Keca's Serbian father and Croatian mother married in 1979, one year before Yugoslav leader Tito dies. The union is considered ill-crossed--not at the time they first meet, but by 90s wartime, Keca finds himself the product of a "mixed" marriage, a relationship that founders mostly due to Marinko's intense post-traumatic stress disorder upon returning from the war. In one scene in particular, Keca's camera work really shines: as he holds the camera steady, we see intermittent close-up images of old family photos with his mother's face a ghostly blur behind them; then, as he pulls focus, we see the pictures whisked away to reveal his mother's face clearly, grounded in the here and now. In a very simple, understated way, Keca, in the language of cinema, traverses past and present, weaving some kind of bridge between the two with his lens. It's a beautiful moment, filled with quiet eloquence about the internal limbo in which the young man is stuck trying to process his father's death.
There were many expert and subtle storytelling touches, particularly notable in the way in which he crafts the interviews with the three most important men in Marinko's life: his best friend, his business partner, and his brother, the filmmaker's uncle. All of them tell Srdjan outright that they can't, and won't, talk about certain things regarding the war. And then, to a man, they each proceed to deliver deeply emotional soliloquies about their own experiences, and those of Keca's father, a man they profoundly loved and respected. He even gets them, in essence, to direct their own scenes: "OK. Now you hold the camera. I'll start the engine, and we'll go slowly," says his father's friend as they're shooting on his boat. And Marinko's business partner (after finger-wagging at his old mother for walking into the frame while he's being filmed) knows that with his big belly and "big Serbian soul," he will barely fit into the frame. Knowingly, the director has already set up a pretty wide shot in anticipation, and the ebullient man fits just fine.

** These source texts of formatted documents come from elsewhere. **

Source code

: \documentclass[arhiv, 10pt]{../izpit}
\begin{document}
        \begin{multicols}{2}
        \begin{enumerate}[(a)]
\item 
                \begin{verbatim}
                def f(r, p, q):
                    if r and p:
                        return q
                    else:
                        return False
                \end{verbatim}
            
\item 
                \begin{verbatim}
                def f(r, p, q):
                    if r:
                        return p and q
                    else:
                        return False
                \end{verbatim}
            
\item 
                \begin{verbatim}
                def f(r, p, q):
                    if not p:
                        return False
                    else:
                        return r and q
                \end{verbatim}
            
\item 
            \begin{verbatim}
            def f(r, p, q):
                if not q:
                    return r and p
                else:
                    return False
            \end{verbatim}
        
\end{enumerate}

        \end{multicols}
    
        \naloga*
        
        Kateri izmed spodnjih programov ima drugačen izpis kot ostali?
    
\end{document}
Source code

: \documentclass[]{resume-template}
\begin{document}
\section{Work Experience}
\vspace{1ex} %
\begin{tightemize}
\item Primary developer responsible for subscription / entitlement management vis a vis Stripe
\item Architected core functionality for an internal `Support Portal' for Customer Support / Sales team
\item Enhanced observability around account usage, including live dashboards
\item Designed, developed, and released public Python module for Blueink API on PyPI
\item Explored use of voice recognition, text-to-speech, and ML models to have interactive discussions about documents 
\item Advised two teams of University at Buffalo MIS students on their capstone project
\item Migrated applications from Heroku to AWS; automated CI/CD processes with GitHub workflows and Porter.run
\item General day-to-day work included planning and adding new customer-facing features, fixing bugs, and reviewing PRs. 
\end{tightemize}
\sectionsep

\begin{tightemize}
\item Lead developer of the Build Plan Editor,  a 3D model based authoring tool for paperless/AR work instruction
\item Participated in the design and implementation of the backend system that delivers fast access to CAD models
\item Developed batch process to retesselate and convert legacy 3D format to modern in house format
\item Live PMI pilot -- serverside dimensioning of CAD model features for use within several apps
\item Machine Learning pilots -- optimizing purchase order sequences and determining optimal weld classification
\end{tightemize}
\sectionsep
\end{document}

This is rich storytelling, and the jury prize is a well-deserved nod to a deep thinker, one that has left behind a career in theoretical physics (of all things), to pick up a camera. Gracefully edited by Katharine Lee, Srdjan and Marinko Keca, father and son, crafted this film together in Serbia, Croatia, Bosnia and Herzegovina, and Romania over the course of twenty-two years, almost three-quarters of the filmmaker's lifetime. As Srdjan notes at one point, both men hide behind the camera lens, their mutual concealment perhaps bonding them in complicity, fellow travelers through the ravages of their region's past.
At the film's end, Srdjan comments to his father's ghost: "You know, we always blame this war. But the war is made by people. Don't you think so?"